_DATA_.
════════
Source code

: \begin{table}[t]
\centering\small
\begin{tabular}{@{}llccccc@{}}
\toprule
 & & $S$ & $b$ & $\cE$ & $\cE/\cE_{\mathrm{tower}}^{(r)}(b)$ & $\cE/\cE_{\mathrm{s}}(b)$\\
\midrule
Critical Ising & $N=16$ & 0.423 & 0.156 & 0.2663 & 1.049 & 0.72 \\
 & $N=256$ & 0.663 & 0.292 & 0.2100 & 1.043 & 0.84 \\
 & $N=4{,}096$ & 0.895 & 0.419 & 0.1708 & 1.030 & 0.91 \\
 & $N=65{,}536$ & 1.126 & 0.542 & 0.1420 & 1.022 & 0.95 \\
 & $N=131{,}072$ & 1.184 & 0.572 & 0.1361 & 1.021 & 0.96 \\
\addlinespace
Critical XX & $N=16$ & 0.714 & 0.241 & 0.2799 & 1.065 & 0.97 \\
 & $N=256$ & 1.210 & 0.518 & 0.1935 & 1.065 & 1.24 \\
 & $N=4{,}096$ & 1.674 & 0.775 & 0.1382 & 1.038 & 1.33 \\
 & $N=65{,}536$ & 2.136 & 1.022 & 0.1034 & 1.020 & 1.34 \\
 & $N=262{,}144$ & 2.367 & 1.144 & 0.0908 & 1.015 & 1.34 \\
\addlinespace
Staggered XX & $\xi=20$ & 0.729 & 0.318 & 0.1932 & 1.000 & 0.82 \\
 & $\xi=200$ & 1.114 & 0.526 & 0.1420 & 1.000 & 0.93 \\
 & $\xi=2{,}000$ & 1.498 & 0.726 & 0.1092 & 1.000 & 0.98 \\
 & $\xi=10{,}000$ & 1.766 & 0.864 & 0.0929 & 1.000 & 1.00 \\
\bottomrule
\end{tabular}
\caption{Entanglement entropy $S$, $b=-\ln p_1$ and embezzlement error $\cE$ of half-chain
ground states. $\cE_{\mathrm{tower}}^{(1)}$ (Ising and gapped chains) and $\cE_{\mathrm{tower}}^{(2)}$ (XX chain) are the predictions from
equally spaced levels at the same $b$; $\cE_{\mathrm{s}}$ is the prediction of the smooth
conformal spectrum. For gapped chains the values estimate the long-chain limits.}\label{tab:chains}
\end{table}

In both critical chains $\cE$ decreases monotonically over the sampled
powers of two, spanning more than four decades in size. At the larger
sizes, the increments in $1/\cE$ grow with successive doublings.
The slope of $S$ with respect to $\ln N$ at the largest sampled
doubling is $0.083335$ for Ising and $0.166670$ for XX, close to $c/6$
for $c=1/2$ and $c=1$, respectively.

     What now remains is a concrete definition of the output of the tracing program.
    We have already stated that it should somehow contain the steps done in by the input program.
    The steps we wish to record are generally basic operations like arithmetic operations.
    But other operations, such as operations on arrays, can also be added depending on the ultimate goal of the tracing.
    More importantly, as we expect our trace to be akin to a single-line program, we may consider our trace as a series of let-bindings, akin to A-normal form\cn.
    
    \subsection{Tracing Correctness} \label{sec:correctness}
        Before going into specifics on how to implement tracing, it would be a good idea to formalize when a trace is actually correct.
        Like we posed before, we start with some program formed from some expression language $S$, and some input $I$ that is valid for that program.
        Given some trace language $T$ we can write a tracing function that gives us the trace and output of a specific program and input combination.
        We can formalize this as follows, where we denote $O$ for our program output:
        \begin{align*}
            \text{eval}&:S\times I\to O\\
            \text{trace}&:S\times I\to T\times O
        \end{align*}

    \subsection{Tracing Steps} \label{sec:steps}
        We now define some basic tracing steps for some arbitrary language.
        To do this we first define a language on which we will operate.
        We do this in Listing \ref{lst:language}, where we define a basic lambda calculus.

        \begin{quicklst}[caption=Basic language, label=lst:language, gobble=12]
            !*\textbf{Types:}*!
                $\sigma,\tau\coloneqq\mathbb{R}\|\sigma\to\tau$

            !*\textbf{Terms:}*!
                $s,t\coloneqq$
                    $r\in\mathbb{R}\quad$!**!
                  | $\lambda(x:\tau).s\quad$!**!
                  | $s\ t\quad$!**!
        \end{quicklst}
════════
_YOUR GOAL_.
Your answer should consist of the lines from the line with "1.022 & 0.95 \\" to the line with "for $c=1/2$ and $c=1$, respectively." above, repeated exactly, both ends included.

_EXERCISE OUTPUT_.
 & $N=65{,}536$ & 1.126 & 0.542 & 0.1420 & 1.022 & 0.95 \\
 & $N=131{,}072$ & 1.184 & 0.572 & 0.1361 & 1.021 & 0.96 \\
\addlinespace
Critical XX & $N=16$ & 0.714 & 0.241 & 0.2799 & 1.065 & 0.97 \\
 & $N=256$ & 1.210 & 0.518 & 0.1935 & 1.065 & 1.24 \\
 & $N=4{,}096$ & 1.674 & 0.775 & 0.1382 & 1.038 & 1.33 \\
 & $N=65{,}536$ & 2.136 & 1.022 & 0.1034 & 1.020 & 1.34 \\
 & $N=262{,}144$ & 2.367 & 1.144 & 0.0908 & 1.015 & 1.34 \\
\addlinespace
Staggered XX & $\xi=20$ & 0.729 & 0.318 & 0.1932 & 1.000 & 0.82 \\
 & $\xi=200$ & 1.114 & 0.526 & 0.1420 & 1.000 & 0.93 \\
 & $\xi=2{,}000$ & 1.498 & 0.726 & 0.1092 & 1.000 & 0.98 \\
 & $\xi=10{,}000$ & 1.766 & 0.864 & 0.0929 & 1.000 & 1.00 \\
\bottomrule
\end{tabular}
\caption{Entanglement entropy $S$, $b=-\ln p_1$ and embezzlement error $\cE$ of half-chain
ground states. $\cE_{\mathrm{tower}}^{(1)}$ (Ising and gapped chains) and $\cE_{\mathrm{tower}}^{(2)}$ (XX chain) are the predictions from
equally spaced levels at the same $b$; $\cE_{\mathrm{s}}$ is the prediction of the smooth
conformal spectrum. For gapped chains the values estimate the long-chain limits.}\label{tab:chains}
\end{table}

In both critical chains $\cE$ decreases monotonically over the sampled
powers of two, spanning more than four decades in size. At the larger
sizes, the increments in $1/\cE$ grow with successive doublings.
The slope of $S$ with respect to $\ln N$ at the largest sampled
doubling is $0.083335$ for Ising and $0.166670$ for XX, close to $c/6$
for $c=1/2$ and $c=1$, respectively.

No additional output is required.